--- THE DATA Enclosed Below ---

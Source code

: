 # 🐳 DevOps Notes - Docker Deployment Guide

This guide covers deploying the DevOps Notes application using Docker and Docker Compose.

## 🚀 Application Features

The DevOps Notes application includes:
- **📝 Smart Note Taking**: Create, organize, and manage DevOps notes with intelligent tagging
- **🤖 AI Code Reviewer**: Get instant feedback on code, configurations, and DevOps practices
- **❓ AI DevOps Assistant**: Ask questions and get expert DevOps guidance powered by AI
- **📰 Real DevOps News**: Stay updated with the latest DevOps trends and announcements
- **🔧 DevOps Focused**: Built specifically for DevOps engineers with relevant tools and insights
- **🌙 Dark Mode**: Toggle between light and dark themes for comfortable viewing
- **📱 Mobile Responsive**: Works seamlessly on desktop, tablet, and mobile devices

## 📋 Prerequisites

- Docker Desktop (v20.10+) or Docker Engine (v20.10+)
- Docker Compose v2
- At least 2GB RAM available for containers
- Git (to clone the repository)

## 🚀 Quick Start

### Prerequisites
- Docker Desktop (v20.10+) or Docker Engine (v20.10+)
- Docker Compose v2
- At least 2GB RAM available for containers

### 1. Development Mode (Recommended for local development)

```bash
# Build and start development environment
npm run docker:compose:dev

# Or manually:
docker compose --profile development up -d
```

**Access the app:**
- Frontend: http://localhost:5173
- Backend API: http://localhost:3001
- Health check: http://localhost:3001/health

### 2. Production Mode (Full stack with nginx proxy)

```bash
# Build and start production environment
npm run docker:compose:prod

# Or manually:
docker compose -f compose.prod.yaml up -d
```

--- End of Enclosed THE DATA ---

### WHAT TO PRODUCE
Output exactly the lines above, from the one holding "- **📱 Mobile" through the end of the data, including the first and last.

### RESULT
- **📱 Mobile Responsive**: Works seamlessly on desktop, tablet, and mobile devices

## 📋 Prerequisites

- Docker Desktop (v20.10+) or Docker Engine (v20.10+)
- Docker Compose v2
- At least 2GB RAM available for containers
- Git (to clone the repository)

## 🚀 Quick Start

### Prerequisites
- Docker Desktop (v20.10+) or Docker Engine (v20.10+)
- Docker Compose v2
- At least 2GB RAM available for containers

### 1. Development Mode (Recommended for local development)

```bash
# Build and start development environment
npm run docker:compose:dev

# Or manually:
docker compose --profile development up -d
```

**Access the app:**
- Frontend: http://localhost:5173
- Backend API: http://localhost:3001
- Health check: http://localhost:3001/health

### 2. Production Mode (Full stack with nginx proxy)

```bash
# Build and start production environment
npm run docker:compose:prod

# Or manually:
docker compose -f compose.prod.yaml up -d
```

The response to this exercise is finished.